Combination chemotherapy of advanced colorectal cancer utilizing 5‐fluorouracil, semustine, dacarbazine, vincristine, and hydroxyurea: A phase III trial by the eastern cooperative oncology group (EST: 4275)

Patients who had measurable evidence of recurrent or metastatic colorectal carcinoma following surgery and radiotherapy but no prior chemotherapy were randomized to one of five combination chemotherapy programs.

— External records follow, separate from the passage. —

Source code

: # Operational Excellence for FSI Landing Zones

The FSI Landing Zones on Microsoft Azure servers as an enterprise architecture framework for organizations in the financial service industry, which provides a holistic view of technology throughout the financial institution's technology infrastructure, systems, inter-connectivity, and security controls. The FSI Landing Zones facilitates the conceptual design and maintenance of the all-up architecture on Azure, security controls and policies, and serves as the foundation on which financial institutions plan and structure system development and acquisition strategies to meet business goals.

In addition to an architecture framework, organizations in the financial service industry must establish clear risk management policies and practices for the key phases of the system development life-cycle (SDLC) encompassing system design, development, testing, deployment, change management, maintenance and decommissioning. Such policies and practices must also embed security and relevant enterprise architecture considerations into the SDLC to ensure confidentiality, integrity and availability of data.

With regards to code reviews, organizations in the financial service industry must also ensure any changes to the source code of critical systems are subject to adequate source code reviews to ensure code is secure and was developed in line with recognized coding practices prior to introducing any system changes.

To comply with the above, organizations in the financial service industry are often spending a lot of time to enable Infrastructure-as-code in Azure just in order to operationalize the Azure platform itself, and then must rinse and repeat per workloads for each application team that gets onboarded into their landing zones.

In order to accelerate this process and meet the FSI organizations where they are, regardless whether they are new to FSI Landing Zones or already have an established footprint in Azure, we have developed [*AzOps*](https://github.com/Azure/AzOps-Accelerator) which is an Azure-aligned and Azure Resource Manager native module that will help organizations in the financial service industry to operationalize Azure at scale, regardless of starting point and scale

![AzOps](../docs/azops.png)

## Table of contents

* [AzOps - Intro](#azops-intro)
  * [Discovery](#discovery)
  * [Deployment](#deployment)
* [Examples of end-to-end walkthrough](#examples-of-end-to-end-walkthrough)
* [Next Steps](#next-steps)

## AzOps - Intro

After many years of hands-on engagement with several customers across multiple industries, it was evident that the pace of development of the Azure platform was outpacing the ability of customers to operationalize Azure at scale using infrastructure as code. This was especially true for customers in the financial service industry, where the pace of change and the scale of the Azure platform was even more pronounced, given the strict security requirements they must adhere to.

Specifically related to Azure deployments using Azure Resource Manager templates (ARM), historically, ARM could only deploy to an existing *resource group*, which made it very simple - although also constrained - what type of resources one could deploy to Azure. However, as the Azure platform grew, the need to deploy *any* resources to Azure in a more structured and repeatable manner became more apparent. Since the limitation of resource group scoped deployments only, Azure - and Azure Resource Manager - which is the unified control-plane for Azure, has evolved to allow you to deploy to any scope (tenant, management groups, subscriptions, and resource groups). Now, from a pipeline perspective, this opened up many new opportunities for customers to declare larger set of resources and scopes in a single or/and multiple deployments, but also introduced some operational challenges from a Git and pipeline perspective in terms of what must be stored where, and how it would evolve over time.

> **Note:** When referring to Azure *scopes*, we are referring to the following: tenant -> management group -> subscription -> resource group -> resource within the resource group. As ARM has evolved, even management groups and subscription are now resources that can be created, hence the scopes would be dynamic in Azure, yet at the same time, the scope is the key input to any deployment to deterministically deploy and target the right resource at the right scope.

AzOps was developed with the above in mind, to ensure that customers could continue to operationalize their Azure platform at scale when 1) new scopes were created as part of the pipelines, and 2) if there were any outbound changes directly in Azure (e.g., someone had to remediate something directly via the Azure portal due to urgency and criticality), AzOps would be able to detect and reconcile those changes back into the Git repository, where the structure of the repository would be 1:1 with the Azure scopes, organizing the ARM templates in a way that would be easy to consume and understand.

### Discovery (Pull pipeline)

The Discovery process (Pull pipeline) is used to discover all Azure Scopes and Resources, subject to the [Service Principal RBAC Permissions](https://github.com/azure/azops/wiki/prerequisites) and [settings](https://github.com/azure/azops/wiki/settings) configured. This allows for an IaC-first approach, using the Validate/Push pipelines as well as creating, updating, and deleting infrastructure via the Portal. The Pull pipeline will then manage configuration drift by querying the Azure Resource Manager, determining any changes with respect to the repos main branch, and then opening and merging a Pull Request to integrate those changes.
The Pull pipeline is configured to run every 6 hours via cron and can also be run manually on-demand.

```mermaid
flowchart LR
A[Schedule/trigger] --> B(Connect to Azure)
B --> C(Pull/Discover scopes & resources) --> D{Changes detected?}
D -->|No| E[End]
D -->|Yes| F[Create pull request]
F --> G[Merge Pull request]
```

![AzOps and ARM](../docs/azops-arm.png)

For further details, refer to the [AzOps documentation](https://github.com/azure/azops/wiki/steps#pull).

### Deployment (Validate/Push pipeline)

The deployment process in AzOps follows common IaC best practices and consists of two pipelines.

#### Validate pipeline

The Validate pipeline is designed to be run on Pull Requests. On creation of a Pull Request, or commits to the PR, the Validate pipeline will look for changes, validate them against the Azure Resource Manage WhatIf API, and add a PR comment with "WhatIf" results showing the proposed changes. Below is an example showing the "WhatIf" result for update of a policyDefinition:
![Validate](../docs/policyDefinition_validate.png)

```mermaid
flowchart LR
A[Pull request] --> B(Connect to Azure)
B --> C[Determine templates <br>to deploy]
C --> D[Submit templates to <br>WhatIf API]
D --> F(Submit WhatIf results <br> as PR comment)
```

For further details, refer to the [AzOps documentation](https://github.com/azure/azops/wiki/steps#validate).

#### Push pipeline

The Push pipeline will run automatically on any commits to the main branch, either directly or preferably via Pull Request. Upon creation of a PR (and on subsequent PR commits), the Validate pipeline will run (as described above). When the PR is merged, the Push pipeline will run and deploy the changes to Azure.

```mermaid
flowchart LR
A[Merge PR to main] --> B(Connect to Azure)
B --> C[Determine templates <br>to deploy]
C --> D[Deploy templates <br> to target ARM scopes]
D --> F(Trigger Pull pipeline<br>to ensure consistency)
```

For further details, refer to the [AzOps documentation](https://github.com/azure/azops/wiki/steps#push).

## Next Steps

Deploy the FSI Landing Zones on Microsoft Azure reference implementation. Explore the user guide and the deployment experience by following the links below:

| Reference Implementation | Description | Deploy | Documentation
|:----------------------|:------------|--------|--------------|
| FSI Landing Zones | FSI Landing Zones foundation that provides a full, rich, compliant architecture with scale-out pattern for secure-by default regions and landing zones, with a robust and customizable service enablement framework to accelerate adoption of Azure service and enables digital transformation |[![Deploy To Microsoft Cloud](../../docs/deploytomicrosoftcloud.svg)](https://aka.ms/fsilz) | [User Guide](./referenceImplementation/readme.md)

Four of the treatments utilized five consecutive days of fluorouracil (FU) (days 1–5 and days 36–40) plus one oral dose of semustine (ME) (day 1) every ten weeks: (A) FU + ME; (B) FU + ME + vincristine (VC) (day 1 and day 36); (C) FU + ME + dacarbazine (DC) (days 1, 2, 36, 37); (D) FU + ME + VC + DC. The fifth treatment option(E) used a weekly treatment program of FU I.V. on day 1 plus hydroxyurea (HU) P.O. on day 4. The overall response rate was 13% (60/472) and the median survival time from start of therapy for all patients was 31 weeks. The response rate and the median survival time for each combination was (A) 9/103 = 9%, 26 weeks; (B) 10/92 = 11%, 28 weeks; (C) 15/101 = 15%, 37 weeks; (D) 11/91 = 12%, 27 weeks; (E) 15/85 = 18%, 38 weeks. There is no statistical difference in response rate or survival duration among any of the treatment options. The therapies containing DC produced the only complete responses (3 patients on treatment C and 2 on D). Treatment D was also associated with the longest median response duration (Treatment D = 55 weeks). Treatment A (FU + ME) was associated with the highest incidence of life‐threatening toxicity.